[Opening The data section]
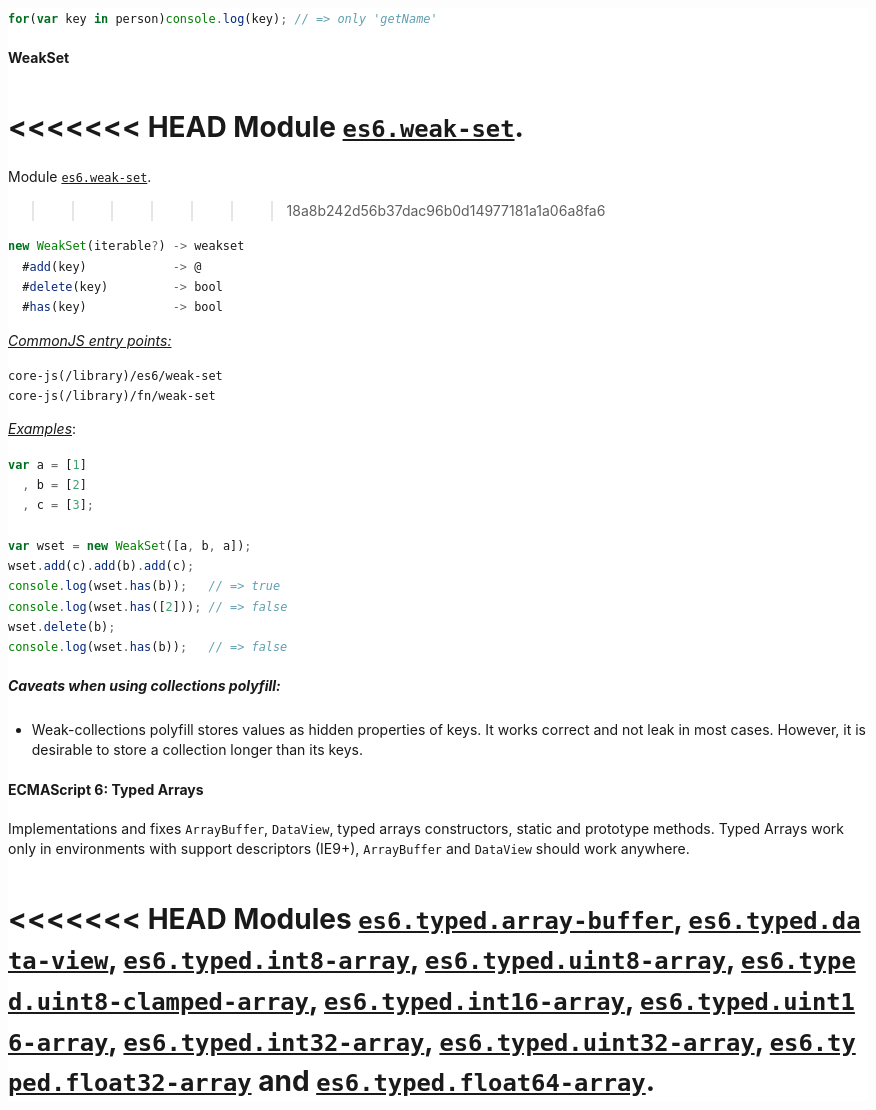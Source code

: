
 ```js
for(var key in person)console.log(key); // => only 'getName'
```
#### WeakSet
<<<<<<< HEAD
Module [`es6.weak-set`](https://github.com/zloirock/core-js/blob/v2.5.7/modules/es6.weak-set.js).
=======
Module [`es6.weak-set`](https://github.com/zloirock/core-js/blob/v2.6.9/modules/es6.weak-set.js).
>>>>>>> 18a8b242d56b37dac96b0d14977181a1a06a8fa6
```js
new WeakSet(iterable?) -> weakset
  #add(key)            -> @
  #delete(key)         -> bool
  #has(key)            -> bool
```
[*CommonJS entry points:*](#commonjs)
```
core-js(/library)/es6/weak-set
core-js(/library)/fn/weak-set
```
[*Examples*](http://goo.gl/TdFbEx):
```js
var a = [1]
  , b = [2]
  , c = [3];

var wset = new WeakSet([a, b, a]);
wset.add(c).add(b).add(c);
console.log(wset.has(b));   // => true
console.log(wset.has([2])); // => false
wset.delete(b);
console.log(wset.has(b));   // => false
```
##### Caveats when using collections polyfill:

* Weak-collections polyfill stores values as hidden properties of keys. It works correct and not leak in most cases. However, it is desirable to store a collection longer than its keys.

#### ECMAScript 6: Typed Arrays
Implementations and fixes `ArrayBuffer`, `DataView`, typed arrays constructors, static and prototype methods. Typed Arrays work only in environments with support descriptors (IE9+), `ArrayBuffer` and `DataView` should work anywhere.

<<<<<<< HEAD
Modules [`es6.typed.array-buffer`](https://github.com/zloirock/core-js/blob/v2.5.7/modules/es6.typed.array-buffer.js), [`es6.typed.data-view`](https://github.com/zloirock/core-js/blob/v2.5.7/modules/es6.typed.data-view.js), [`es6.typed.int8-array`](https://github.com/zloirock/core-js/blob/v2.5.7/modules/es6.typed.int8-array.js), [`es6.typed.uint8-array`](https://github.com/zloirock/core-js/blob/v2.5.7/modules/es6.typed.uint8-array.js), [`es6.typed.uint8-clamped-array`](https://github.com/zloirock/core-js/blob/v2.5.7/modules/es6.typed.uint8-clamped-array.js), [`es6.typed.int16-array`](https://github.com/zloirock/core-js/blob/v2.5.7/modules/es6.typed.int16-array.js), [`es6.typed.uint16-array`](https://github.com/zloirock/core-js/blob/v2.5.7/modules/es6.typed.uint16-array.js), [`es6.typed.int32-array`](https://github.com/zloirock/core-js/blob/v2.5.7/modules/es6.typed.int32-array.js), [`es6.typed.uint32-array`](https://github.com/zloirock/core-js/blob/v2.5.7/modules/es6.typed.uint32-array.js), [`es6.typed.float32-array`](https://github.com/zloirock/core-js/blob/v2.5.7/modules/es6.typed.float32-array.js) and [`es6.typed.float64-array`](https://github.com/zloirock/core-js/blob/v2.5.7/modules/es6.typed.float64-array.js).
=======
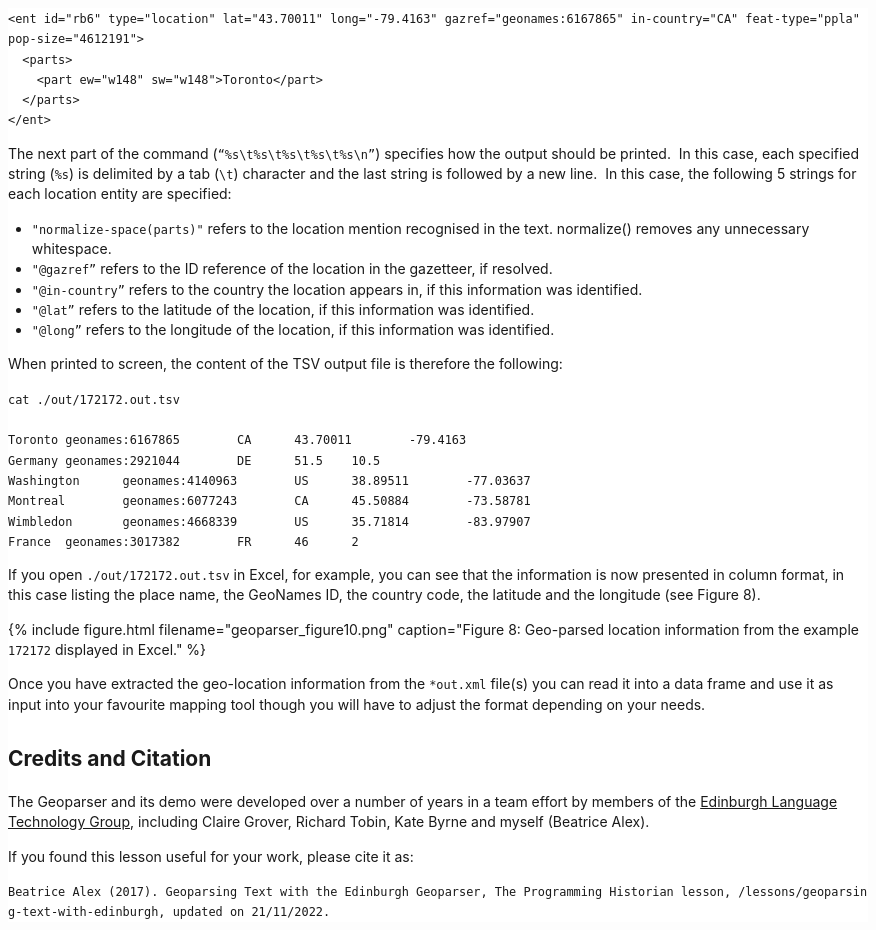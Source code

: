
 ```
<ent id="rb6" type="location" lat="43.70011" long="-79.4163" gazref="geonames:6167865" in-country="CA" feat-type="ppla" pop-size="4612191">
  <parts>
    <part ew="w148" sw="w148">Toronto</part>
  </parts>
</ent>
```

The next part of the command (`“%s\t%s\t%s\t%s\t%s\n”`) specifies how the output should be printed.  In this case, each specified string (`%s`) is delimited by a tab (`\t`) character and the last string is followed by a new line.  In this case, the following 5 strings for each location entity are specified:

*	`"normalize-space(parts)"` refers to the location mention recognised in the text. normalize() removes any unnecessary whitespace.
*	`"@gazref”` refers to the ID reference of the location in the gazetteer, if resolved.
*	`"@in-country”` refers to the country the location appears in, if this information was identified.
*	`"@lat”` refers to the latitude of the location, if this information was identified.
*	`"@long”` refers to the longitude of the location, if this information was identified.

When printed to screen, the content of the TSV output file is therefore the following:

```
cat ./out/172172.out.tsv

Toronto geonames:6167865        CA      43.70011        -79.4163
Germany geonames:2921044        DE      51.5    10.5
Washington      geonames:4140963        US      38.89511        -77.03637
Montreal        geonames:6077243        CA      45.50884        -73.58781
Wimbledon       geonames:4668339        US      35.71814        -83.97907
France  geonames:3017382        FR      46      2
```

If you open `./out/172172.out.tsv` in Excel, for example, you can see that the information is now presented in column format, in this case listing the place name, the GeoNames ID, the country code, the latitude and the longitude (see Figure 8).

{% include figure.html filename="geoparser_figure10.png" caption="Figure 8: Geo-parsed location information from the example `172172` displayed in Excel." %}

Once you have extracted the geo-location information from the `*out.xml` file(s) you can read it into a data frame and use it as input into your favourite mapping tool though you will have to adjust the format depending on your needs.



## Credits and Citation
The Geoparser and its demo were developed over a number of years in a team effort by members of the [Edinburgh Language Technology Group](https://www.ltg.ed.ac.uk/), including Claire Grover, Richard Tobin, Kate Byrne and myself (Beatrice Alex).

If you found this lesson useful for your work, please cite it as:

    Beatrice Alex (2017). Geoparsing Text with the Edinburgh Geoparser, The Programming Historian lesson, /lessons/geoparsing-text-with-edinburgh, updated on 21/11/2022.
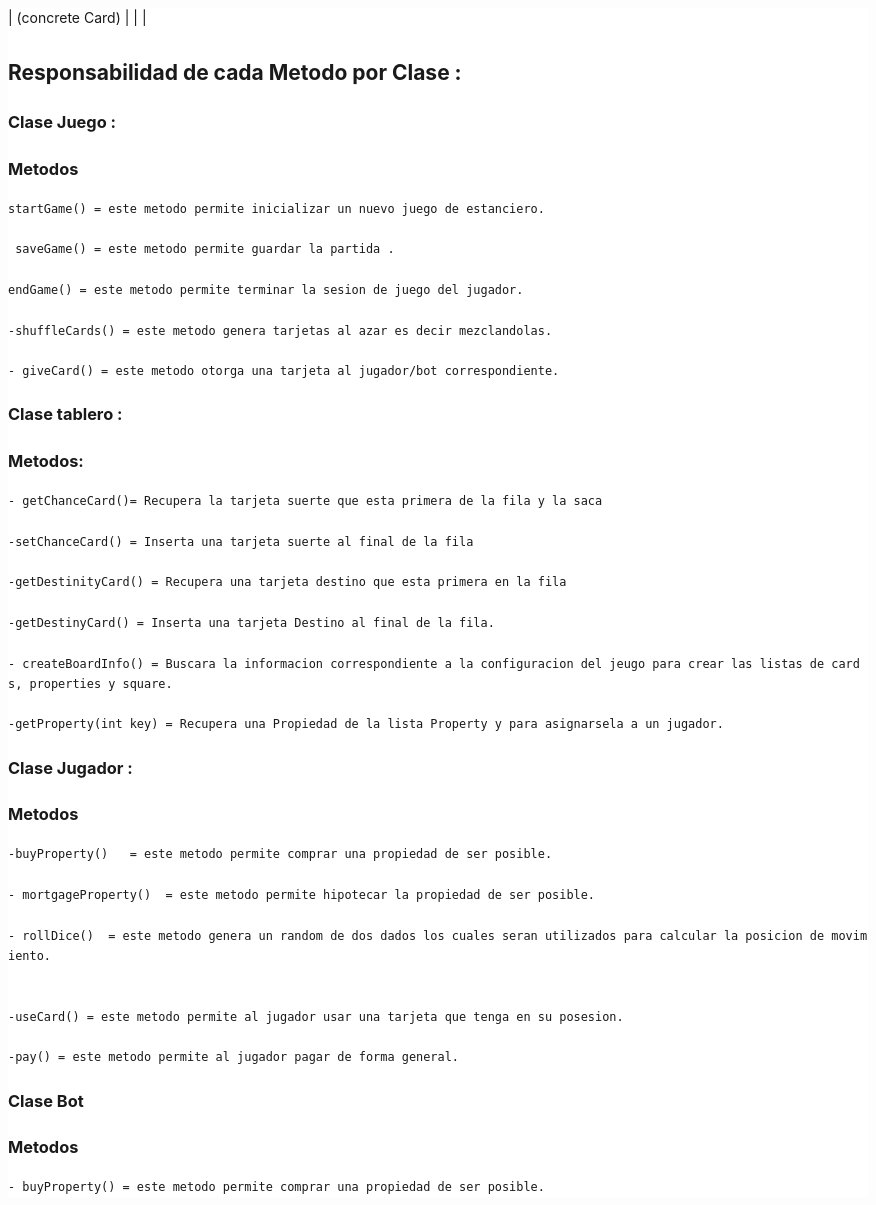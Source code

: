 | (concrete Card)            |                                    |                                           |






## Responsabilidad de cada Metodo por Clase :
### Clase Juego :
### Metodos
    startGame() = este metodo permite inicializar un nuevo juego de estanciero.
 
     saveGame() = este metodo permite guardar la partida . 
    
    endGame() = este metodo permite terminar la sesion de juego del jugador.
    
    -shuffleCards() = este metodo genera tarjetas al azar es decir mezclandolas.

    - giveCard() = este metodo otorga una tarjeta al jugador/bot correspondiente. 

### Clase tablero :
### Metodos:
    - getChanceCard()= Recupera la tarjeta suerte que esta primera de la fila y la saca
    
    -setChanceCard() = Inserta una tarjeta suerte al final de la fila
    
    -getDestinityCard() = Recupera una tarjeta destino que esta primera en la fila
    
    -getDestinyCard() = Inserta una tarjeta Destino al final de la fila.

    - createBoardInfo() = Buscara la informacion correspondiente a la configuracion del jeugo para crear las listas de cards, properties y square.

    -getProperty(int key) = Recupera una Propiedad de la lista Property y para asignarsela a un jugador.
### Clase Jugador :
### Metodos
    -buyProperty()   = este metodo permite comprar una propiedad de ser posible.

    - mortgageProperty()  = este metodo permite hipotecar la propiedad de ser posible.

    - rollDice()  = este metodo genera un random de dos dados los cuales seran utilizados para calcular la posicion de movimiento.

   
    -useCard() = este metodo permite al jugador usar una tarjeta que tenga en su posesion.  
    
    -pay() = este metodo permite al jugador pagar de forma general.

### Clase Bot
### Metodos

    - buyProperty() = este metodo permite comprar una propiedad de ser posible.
[Closing The data section]
[Action item] Take every entry above and transcribe it exactly, with no pictures in the copy.

[Expected output]
Source code

:
 ```js
for(var key in person)console.log(key); // => only 'getName'
```
#### WeakSet
<<<<<<< HEAD
Module [`es6.weak-set`](https://github.com/zloirock/core-js/blob/v2.5.7/modules/es6.weak-set.js).
=======
Module [`es6.weak-set`](https://github.com/zloirock/core-js/blob/v2.6.9/modules/es6.weak-set.js).
>>>>>>> 18a8b242d56b37dac96b0d14977181a1a06a8fa6
```js
new WeakSet(iterable?) -> weakset
  #add(key)            -> @
  #delete(key)         -> bool
  #has(key)            -> bool
```
[*CommonJS entry points:*](#commonjs)
```
core-js(/library)/es6/weak-set
core-js(/library)/fn/weak-set
```
[*Examples*](http://goo.gl/TdFbEx):
```js
var a = [1]
  , b = [2]
  , c = [3];

var wset = new WeakSet([a, b, a]);
wset.add(c).add(b).add(c);
console.log(wset.has(b));   // => true
console.log(wset.has([2])); // => false
wset.delete(b);
console.log(wset.has(b));   // => false
```
##### Caveats when using collections polyfill:

* Weak-collections polyfill stores values as hidden properties of keys. It works correct and not leak in most cases. However, it is desirable to store a collection longer than its keys.

#### ECMAScript 6: Typed Arrays
Implementations and fixes `ArrayBuffer`, `DataView`, typed arrays constructors, static and prototype methods. Typed Arrays work only in environments with support descriptors (IE9+), `ArrayBuffer` and `DataView` should work anywhere.

<<<<<<< HEAD
Modules [`es6.typed.array-buffer`](https://github.com/zloirock/core-js/blob/v2.5.7/modules/es6.typed.array-buffer.js), [`es6.typed.data-view`](https://github.com/zloirock/core-js/blob/v2.5.7/modules/es6.typed.data-view.js), [`es6.typed.int8-array`](https://github.com/zloirock/core-js/blob/v2.5.7/modules/es6.typed.int8-array.js), [`es6.typed.uint8-array`](https://github.com/zloirock/core-js/blob/v2.5.7/modules/es6.typed.uint8-array.js), [`es6.typed.uint8-clamped-array`](https://github.com/zloirock/core-js/blob/v2.5.7/modules/es6.typed.uint8-clamped-array.js), [`es6.typed.int16-array`](https://github.com/zloirock/core-js/blob/v2.5.7/modules/es6.typed.int16-array.js), [`es6.typed.uint16-array`](https://github.com/zloirock/core-js/blob/v2.5.7/modules/es6.typed.uint16-array.js), [`es6.typed.int32-array`](https://github.com/zloirock/core-js/blob/v2.5.7/modules/es6.typed.int32-array.js), [`es6.typed.uint32-array`](https://github.com/zloirock/core-js/blob/v2.5.7/modules/es6.typed.uint32-array.js), [`es6.typed.float32-array`](https://github.com/zloirock/core-js/blob/v2.5.7/modules/es6.typed.float32-array.js) and [`es6.typed.float64-array`](https://github.com/zloirock/core-js/blob/v2.5.7/modules/es6.typed.float64-array.js).
=======
Source code

:
 ```
<ent id="rb6" type="location" lat="43.70011" long="-79.4163" gazref="geonames:6167865" in-country="CA" feat-type="ppla" pop-size="4612191">
  <parts>
    <part ew="w148" sw="w148">Toronto</part>
  </parts>
</ent>
```

The next part of the command (`“%s\t%s\t%s\t%s\t%s\n”`) specifies how the output should be printed.  In this case, each specified string (`%s`) is delimited by a tab (`\t`) character and the last string is followed by a new line.  In this case, the following 5 strings for each location entity are specified:

*	`"normalize-space(parts)"` refers to the location mention recognised in the text. normalize() removes any unnecessary whitespace.
*	`"@gazref”` refers to the ID reference of the location in the gazetteer, if resolved.
*	`"@in-country”` refers to the country the location appears in, if this information was identified.
*	`"@lat”` refers to the latitude of the location, if this information was identified.
*	`"@long”` refers to the longitude of the location, if this information was identified.

When printed to screen, the content of the TSV output file is therefore the following:

```
cat ./out/172172.out.tsv

Toronto geonames:6167865        CA      43.70011        -79.4163
Germany geonames:2921044        DE      51.5    10.5
Washington      geonames:4140963        US      38.89511        -77.03637
Montreal        geonames:6077243        CA      45.50884        -73.58781
Wimbledon       geonames:4668339        US      35.71814        -83.97907
France  geonames:3017382        FR      46      2
```

If you open `./out/172172.out.tsv` in Excel, for example, you can see that the information is now presented in column format, in this case listing the place name, the GeoNames ID, the country code, the latitude and the longitude (see Figure 8).

{% include figure.html filename="geoparser_figure10.png" caption="Figure 8: Geo-parsed location information from the example `172172` displayed in Excel." %}

Once you have extracted the geo-location information from the `*out.xml` file(s) you can read it into a data frame and use it as input into your favourite mapping tool though you will have to adjust the format depending on your needs.



## Credits and Citation
The Geoparser and its demo were developed over a number of years in a team effort by members of the [Edinburgh Language Technology Group](https://www.ltg.ed.ac.uk/), including Claire Grover, Richard Tobin, Kate Byrne and myself (Beatrice Alex).

If you found this lesson useful for your work, please cite it as:

    Beatrice Alex (2017). Geoparsing Text with the Edinburgh Geoparser, The Programming Historian lesson, /lessons/geoparsing-text-with-edinburgh, updated on 21/11/2022.
Source code

: | (concrete Card)            |                                    |                                           |






## Responsabilidad de cada Metodo por Clase :
### Clase Juego :
### Metodos
    startGame() = este metodo permite inicializar un nuevo juego de estanciero.
 
     saveGame() = este metodo permite guardar la partida . 
    
    endGame() = este metodo permite terminar la sesion de juego del jugador.
    
    -shuffleCards() = este metodo genera tarjetas al azar es decir mezclandolas.

    - giveCard() = este metodo otorga una tarjeta al jugador/bot correspondiente. 

### Clase tablero :
### Metodos:
    - getChanceCard()= Recupera la tarjeta suerte que esta primera de la fila y la saca
    
    -setChanceCard() = Inserta una tarjeta suerte al final de la fila
    
    -getDestinityCard() = Recupera una tarjeta destino que esta primera en la fila
    
    -getDestinyCard() = Inserta una tarjeta Destino al final de la fila.

    - createBoardInfo() = Buscara la informacion correspondiente a la configuracion del jeugo para crear las listas de cards, properties y square.

    -getProperty(int key) = Recupera una Propiedad de la lista Property y para asignarsela a un jugador.
### Clase Jugador :
### Metodos
    -buyProperty()   = este metodo permite comprar una propiedad de ser posible.

    - mortgageProperty()  = este metodo permite hipotecar la propiedad de ser posible.

    - rollDice()  = este metodo genera un random de dos dados los cuales seran utilizados para calcular la posicion de movimiento.

   
    -useCard() = este metodo permite al jugador usar una tarjeta que tenga en su posesion.  
    
    -pay() = este metodo permite al jugador pagar de forma general.

### Clase Bot
### Metodos

    - buyProperty() = este metodo permite comprar una propiedad de ser posible.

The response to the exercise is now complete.